I have some trouble with elasticsearch.
Currently:
I have a machine specs as follows
- CPU vendor: Intel
- CPU model: Xeon (2001 MHz)
- CPU total logical cores: 24
CPU cache: 15kb
VM name: Java HotSpot(TM) 64-Bit Server VM
- VM vendor: Oracle Corporation
- VM version: 25.31-b07
- Java version: 1.8.0_31
elasticsearch v/1.3.2
I have index(metadatav3) with:
- settings: http://pastebin.com/6Q9f3tPv
mapping
{
"metadatav3": {
"mappings": {
"track": {
"dynamic": "true",
"numeric_detection": true,
"properties": {
"album.album": {
"type": "string",
"norms": {
"enabled": false
},
"analyzer": "music_field"
},
"album.exact": {
"type": "string",
"analyzer": "exact_music_field"
},
"artist.artist": {
"type": "string",
"norms": {
"enabled": false
},
"analyzer": "music_field"
},
"artist.exact": {
"type": "string",
"analyzer": "exact_music_field"
},
"fullString": {
"type": "string",
"norms": {
"enabled": false
},
"analyzer": "nGram_token_field"
},
"fullString.token": {
"type": "string",
"norms": {
"enabled": false
},
"analyzer": "music_field"
},
"id": {
"type": "string"
},
"isHidden": {
"type": "boolean"
},
"lastRankedDate": {
"type": "long"
},
"popularity": {
"type": "float"
},
"tagCount": {
"type": "long"
},
"title.edgeNGNoSplit": {
"type": "string",
"norms": {
"enabled": false
},
"analyzer": "edge_nGram_no_split_small_field"
},
"title.exact": {
"type": "string",
"analyzer": "exact_music_field"
},
"title.title": {
"type": "string",
"norms": {
"enabled": false
},
"analyzer": "music_field"
}
}
}
}
}
}
When I run that query:
{
"from": 0,
"size": 20,
"timeout": 5000,
"query": {
"function_score": {
"query": {
"bool": {
"must": {
"match": {
"fullString": {
"query": "test",
"type": "boolean",
"operator": "OR",
"minimum_should_match": "1",
"cutoff_frequency": 0.01
}
}
},
"must_not": {
"term": {
"isHidden": "true"
}
},
"should": []
}
},
"field_value_factor": {
"field": "popularity"
}
}
},
"explain": false
}
near 50-60 req/sec search response times become 60ms to 4-5 secs.

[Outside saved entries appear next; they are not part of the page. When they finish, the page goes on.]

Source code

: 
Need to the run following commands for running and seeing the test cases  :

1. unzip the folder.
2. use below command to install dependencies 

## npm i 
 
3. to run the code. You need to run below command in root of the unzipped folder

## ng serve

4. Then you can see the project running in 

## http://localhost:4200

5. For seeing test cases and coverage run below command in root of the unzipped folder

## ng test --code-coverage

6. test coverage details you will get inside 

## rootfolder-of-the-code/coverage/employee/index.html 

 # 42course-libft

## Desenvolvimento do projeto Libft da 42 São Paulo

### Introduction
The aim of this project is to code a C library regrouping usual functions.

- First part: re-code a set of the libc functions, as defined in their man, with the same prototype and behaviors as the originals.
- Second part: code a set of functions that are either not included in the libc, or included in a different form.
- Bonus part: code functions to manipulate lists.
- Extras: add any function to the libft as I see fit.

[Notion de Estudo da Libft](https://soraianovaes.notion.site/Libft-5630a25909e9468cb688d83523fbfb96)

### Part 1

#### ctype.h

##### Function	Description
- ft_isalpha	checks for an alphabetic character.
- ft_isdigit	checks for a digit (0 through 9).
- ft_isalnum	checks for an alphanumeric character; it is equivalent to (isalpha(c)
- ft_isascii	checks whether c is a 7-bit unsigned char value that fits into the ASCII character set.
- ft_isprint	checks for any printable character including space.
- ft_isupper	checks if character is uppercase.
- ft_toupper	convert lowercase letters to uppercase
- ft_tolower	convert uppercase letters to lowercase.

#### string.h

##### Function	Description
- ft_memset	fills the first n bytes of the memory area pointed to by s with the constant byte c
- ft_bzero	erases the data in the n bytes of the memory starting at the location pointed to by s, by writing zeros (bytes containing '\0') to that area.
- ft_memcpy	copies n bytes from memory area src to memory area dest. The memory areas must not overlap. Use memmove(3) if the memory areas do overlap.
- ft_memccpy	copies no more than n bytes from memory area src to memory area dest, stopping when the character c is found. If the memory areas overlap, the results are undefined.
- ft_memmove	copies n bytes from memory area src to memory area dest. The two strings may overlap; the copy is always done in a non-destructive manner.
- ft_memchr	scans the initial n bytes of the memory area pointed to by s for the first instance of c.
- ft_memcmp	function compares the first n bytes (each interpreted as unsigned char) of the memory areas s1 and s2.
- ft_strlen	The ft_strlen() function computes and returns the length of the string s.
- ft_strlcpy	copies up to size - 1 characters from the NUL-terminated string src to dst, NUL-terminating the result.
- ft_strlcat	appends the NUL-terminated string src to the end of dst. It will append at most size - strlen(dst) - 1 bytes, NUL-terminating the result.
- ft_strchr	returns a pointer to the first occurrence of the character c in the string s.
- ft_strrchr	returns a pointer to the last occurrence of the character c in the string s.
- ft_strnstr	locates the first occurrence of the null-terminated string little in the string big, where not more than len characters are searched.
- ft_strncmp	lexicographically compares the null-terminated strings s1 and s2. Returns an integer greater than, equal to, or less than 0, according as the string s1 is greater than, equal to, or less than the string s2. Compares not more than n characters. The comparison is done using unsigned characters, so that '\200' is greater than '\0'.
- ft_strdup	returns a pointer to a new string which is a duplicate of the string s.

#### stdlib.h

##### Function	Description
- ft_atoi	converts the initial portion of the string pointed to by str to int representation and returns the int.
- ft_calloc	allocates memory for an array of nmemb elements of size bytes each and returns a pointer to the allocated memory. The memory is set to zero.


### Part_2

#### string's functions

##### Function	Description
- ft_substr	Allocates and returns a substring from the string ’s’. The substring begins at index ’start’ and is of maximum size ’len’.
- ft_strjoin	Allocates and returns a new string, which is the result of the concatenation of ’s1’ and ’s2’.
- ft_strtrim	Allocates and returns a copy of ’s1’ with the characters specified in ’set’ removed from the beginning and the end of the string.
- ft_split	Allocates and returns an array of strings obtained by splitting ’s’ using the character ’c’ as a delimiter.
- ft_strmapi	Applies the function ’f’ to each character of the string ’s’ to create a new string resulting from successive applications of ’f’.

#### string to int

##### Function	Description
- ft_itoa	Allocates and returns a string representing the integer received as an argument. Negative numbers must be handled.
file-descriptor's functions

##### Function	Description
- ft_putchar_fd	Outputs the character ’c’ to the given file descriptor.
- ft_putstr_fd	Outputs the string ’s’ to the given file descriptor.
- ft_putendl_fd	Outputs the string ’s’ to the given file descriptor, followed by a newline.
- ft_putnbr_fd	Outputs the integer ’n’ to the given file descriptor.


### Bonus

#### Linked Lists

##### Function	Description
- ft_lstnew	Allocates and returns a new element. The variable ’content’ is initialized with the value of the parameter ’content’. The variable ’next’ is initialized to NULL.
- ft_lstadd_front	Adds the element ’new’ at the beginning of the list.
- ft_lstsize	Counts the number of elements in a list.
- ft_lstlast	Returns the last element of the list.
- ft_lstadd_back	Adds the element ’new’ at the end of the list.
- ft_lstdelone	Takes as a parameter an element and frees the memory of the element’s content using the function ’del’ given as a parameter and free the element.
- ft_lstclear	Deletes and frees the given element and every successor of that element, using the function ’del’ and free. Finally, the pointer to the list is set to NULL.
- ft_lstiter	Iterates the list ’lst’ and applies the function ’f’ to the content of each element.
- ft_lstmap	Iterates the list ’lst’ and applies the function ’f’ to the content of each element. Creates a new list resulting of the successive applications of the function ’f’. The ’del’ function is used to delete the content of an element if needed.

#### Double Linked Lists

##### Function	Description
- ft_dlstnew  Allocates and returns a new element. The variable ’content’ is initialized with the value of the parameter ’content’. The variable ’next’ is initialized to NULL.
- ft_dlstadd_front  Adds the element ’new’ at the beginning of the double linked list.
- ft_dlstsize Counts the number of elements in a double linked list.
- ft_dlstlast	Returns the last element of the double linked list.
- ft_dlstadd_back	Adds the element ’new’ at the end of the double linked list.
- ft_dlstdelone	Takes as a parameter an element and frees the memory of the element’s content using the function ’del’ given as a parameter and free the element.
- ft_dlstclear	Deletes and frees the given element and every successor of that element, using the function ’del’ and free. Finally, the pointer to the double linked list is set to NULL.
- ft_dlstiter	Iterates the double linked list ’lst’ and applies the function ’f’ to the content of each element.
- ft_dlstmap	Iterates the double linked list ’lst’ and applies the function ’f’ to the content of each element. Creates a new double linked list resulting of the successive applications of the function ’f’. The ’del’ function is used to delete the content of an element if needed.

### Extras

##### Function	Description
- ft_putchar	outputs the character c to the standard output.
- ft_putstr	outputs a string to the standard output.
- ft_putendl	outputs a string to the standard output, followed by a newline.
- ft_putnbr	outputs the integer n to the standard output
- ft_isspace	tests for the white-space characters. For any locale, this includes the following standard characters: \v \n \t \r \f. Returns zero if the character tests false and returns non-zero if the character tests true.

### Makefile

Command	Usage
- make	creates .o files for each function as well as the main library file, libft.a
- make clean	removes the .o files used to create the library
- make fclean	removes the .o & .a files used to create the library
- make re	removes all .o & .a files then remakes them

However, when I run that query:
{
"from": 0,
"size": 20,
"timeout": 5000,
"query": {
"function_score": {
"query": {
"bool": {
"must": {
"match": {
"fullString.token": {
"query": "test",
"type": "boolean",
"operator": "OR",
"minimum_should_match": "1",
"cutoff_frequency": 0.01
}
}
},
"must_not": {
"term": {
"isHidden": "true"
}
},
"should": []
}
},
"field_value_factor": {
"field": "popularity"
}
}
},
"explain": false
}
I can see 600 req/sec during load test.
I mean the part that I don't understand that does using ngram filter can create that much cpu usage?
Also hot thread dumps are as follows: http://pastebin.com/5sFEZJa5 and I can also send/upload bigdesk screenshots.
Thanks.